Furosemide Responsiveness Predicts Acute Kidney Injury Progression After Cardiac Surgery.

机构信息

Cardiac Intensive Care Center, Zhongshan Hospital, Fudan University, Shanghai, China.

Department of Mathematics, Halicioglu Data Science Institute, University of California, San Diego, La Jolla, California.

出版信息

Ann Thorac Surg. 2024 Feb;117(2):432-438. doi: 10.1016/j.athoracsur.2023.07.011. Epub 2023 Jul 23.
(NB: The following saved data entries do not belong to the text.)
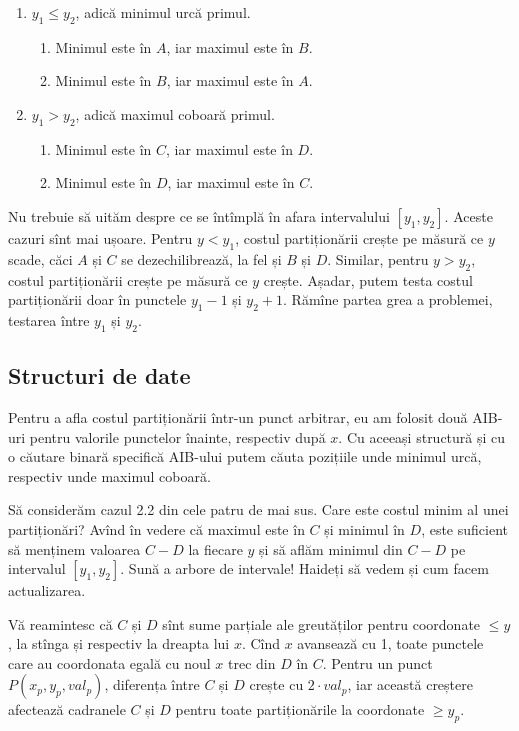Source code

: \documentclass[../main.tex]{subfiles}
\begin{document}
\begin{enumerate}
  \item $y_1 \leq y_2$, adică minimul urcă primul.

  \begin{enumerate}
    \item Minimul este în $A$, iar maximul este în $B$.
    \item Minimul este în $B$, iar maximul este în $A$.
  \end{enumerate}

  \item $y_1 > y_2$, adică maximul coboară primul.

  \begin{enumerate}
    \item Minimul este în $C$, iar maximul este în $D$.
    \item Minimul este în $D$, iar maximul este în $C$.
  \end{enumerate}
\end{enumerate}

Nu trebuie să uităm despre ce se întîmplă în afara intervalului $[y_1, y_2]$. Aceste cazuri sînt mai ușoare. Pentru $y < y_1$, costul partiționării crește pe măsură ce $y$ scade, căci $A$ și $C$ se dezechilibrează, la fel și $B$ și $D$. Similar, pentru $y > y_2$, costul partiționării crește pe măsură ce $y$ crește. Așadar, putem testa costul partiționării doar în punctele $y_1 - 1$ și $y_2 + 1$. Rămîne partea grea a problemei, testarea între $y_1$ și $y_2$.

\subsection{Structuri de date}

Pentru a afla costul partiționării într-un punct arbitrar, eu am folosit două AIB-uri pentru valorile punctelor înainte, respectiv după $x$. Cu aceeași structură și cu o căutare binară specifică AIB-ului putem căuta pozițiile unde minimul urcă, respectiv unde maximul coboară.

Să considerăm cazul 2.2 din cele patru de mai sus. Care este costul minim al unei partiționări? Avînd în vedere că maximul este în $C$ și minimul în $D$, este suficient să menținem valoarea $C-D$ la fiecare $y$ și să aflăm minimul din $C-D$ pe intervalul $[y_1, y_2]$. Sună a arbore de intervale! Haideți să vedem și cum facem actualizarea.

Vă reamintesc că $C$ și $D$ sînt sume parțiale ale greutăților pentru coordonate $\leq y$, la stînga și respectiv la dreapta lui $x$. Cînd $x$ avansează cu 1, toate punctele care au coordonata egală cu noul $x$ trec din $D$ în $C$. Pentru un punct $P(x_p, y_p, val_p)$, diferența între $C$ și $D$ crește cu $2 \cdot val_p$, iar această creștere afectează cadranele $C$ și $D$ pentru toate partiționările la coordonate $\geq y_p$.
\end{document}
DOI:10.1016/j.athoracsur.2023.07.011
PMID:37488003
Abstract

BACKGROUND

As patients with acute kidney injury (AKI) progress to a higher stage, the risk for poor outcomes dramatically rises. Early identification of patients at high risk for AKI progression remains a major challenge. This study aimed to evaluate the value of furosemide responsiveness (FR) for predicting AKI progression in patients with initial mild and moderate AKI after cardiac surgery.

METHODS

We performed 2 separate exploratory analyses. The Zhongshan cohort was a single-center, prospective, observational cohort, whereas the Beth Israel Deaconess Medical Center cohort was a single-center, retrospective cohort. We calculated 2 FR parameters for each patient, namely the FR index and modified FR index, defined as 2-hour urine output divided by furosemide dose (FR index, mL/mg/2 h) and by furosemide dose and body weight (modified FR index, mL/[mg·kg]/2 h), respectively. The primary outcome was AKI progression within 7 days.

RESULTS

AKI progression occurred in 80 (16.0%) and 359 (11.3%) patients in the Zhongshan and Beth Israel Deaconess Medical Center cohorts, respectively. All FR parameters (considered continuously or in quartiles) were inversely associated with risk of AKI progression in both cohorts (all adjusted P < .01). The addition of FR parameters significantly improved prediction for AKI progression based on baseline clinical models involving C-index, net reclassification improvement, and integrated discrimination improvement index in both cohorts (all P < .01).

CONCLUSIONS

FR parameters were inversely associated with risk of AKI progression in patients with mild and moderate AKI after cardiac surgery. The addition of FR parameters significantly improved prediction for AKI progression based on baseline clinical models.

摘要

背景

随着急性肾损伤(AKI)患者病情进展至更高阶段,其不良结局的风险显著增加。早期识别 AKI 进展风险较高的患者仍然是一个主要挑战。本研究旨在评估速尿反应性(FR)在预测心脏手术后初始轻度和中度 AKI 患者 AKI 进展中的价值。

方法

我们进行了 2 项独立的探索性分析。中山队列是一项单中心、前瞻性、观察性队列研究,而 Beth Israel Deaconess Medical Center 队列是一项单中心、回顾性队列研究。我们为每位患者计算了 2 个 FR 参数,即 FR 指数和改良 FR 指数,定义为 2 小时尿量除以速尿剂量(FR 指数,mL/mg/2 h)和速尿剂量与体重(改良 FR 指数,mL/[mg·kg]/2 h)。主要结局为 7 天内 AKI 进展。

结果

中山和 Beth Israel Deaconess Medical Center 队列中 AKI 进展分别发生在 80(16.0%)和 359(11.3%)例患者中。所有 FR 参数(连续或分为 quartiles 考虑)均与两个队列中 AKI 进展风险呈负相关(所有调整后的 P <.01)。在两个队列中,基于基线临床模型(包括 C 指数、净重新分类改善和综合判别改善指数),FR 参数的添加显著改善了 AKI 进展的预测(均 P <.01)。

结论

FR 参数与心脏手术后轻度和中度 AKI 患者 AKI 进展风险呈负相关。基于基线临床模型,FR 参数的添加显著改善了 AKI 进展的预测。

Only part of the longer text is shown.